Work required: Retype the data exactly, so that every line matches the original.

....

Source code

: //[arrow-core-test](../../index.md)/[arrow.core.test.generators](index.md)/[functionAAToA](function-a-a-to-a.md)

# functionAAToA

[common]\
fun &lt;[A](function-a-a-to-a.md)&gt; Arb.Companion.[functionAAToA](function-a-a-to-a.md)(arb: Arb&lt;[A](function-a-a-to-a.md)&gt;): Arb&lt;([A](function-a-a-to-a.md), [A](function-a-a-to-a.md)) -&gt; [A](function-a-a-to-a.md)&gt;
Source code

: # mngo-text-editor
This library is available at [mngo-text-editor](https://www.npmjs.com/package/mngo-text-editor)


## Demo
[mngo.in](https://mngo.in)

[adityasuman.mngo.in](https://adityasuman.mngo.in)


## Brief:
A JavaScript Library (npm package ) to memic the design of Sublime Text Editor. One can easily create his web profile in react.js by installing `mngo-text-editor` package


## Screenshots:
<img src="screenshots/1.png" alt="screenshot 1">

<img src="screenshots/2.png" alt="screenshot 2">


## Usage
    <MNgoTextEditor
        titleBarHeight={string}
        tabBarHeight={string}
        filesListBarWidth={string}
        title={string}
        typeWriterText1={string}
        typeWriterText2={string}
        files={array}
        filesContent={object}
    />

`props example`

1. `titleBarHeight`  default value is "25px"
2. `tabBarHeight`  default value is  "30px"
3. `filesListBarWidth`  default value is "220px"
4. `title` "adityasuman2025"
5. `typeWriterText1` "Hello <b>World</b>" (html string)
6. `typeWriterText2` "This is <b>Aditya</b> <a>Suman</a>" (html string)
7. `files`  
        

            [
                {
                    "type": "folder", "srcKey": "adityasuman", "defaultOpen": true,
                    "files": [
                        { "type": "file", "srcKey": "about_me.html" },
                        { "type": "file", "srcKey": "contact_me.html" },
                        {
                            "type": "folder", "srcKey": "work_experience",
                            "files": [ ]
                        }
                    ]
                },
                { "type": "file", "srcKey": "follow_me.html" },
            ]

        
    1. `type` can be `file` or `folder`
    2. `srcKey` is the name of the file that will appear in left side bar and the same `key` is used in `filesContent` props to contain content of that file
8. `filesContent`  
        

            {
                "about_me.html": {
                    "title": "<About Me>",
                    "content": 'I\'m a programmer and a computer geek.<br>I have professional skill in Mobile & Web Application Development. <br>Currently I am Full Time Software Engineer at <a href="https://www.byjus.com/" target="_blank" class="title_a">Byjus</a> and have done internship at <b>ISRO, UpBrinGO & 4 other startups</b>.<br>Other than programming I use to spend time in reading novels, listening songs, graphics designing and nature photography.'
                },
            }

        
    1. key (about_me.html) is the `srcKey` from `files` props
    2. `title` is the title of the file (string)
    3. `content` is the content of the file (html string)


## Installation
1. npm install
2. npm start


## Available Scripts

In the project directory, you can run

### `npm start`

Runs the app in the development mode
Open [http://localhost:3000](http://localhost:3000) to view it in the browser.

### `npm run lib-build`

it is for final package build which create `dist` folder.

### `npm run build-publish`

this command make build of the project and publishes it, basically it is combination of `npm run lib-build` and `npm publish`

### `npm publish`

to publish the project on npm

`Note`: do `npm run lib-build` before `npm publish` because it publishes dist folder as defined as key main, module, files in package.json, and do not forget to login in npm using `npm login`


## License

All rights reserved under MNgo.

....

Reply:
Source code

: //[arrow-core-test](../../index.md)/[arrow.core.test.generators](index.md)/[functionAAToA](function-a-a-to-a.md)

# functionAAToA

[common]\
fun &lt;[A](function-a-a-to-a.md)&gt; Arb.Companion.[functionAAToA](function-a-a-to-a.md)(arb: Arb&lt;[A](function-a-a-to-a.md)&gt;): Arb&lt;([A](function-a-a-to-a.md), [A](function-a-a-to-a.md)) -&gt; [A](function-a-a-to-a.md)&gt;
Source code

: # mngo-text-editor
This library is available at [mngo-text-editor](https://www.npmjs.com/package/mngo-text-editor)


## Demo
[mngo.in](https://mngo.in)

[adityasuman.mngo.in](https://adityasuman.mngo.in)


## Brief:
A JavaScript Library (npm package ) to memic the design of Sublime Text Editor. One can easily create his web profile in react.js by installing `mngo-text-editor` package


## Screenshots:
<img src="screenshots/1.png" alt="screenshot 1">

<img src="screenshots/2.png" alt="screenshot 2">


## Usage
    <MNgoTextEditor
        titleBarHeight={string}
        tabBarHeight={string}
        filesListBarWidth={string}
        title={string}
        typeWriterText1={string}
        typeWriterText2={string}
        files={array}
        filesContent={object}
    />

`props example`

1. `titleBarHeight`  default value is "25px"
2. `tabBarHeight`  default value is  "30px"
3. `filesListBarWidth`  default value is "220px"
4. `title` "adityasuman2025"
5. `typeWriterText1` "Hello <b>World</b>" (html string)
6. `typeWriterText2` "This is <b>Aditya</b> <a>Suman</a>" (html string)
7. `files`  
        

            [
                {
                    "type": "folder", "srcKey": "adityasuman", "defaultOpen": true,
                    "files": [
                        { "type": "file", "srcKey": "about_me.html" },
                        { "type": "file", "srcKey": "contact_me.html" },
                        {
                            "type": "folder", "srcKey": "work_experience",
                            "files": [ ]
                        }
                    ]
                },
                { "type": "file", "srcKey": "follow_me.html" },
            ]

        
    1. `type` can be `file` or `folder`
    2. `srcKey` is the name of the file that will appear in left side bar and the same `key` is used in `filesContent` props to contain content of that file
8. `filesContent`  
        

            {
                "about_me.html": {
                    "title": "<About Me>",
                    "content": 'I\'m a programmer and a computer geek.<br>I have professional skill in Mobile & Web Application Development. <br>Currently I am Full Time Software Engineer at <a href="https://www.byjus.com/" target="_blank" class="title_a">Byjus</a> and have done internship at <b>ISRO, UpBrinGO & 4 other startups</b>.<br>Other than programming I use to spend time in reading novels, listening songs, graphics designing and nature photography.'
                },
            }

        
    1. key (about_me.html) is the `srcKey` from `files` props
    2. `title` is the title of the file (string)
    3. `content` is the content of the file (html string)


## Installation
1. npm install
2. npm start


## Available Scripts

In the project directory, you can run

### `npm start`

Runs the app in the development mode
Open [http://localhost:3000](http://localhost:3000) to view it in the browser.

### `npm run lib-build`

it is for final package build which create `dist` folder.

### `npm run build-publish`

this command make build of the project and publishes it, basically it is combination of `npm run lib-build` and `npm publish`

### `npm publish`

to publish the project on npm

`Note`: do `npm run lib-build` before `npm publish` because it publishes dist folder as defined as key main, module, files in package.json, and do not forget to login in npm using `npm login`


## License

All rights reserved under MNgo.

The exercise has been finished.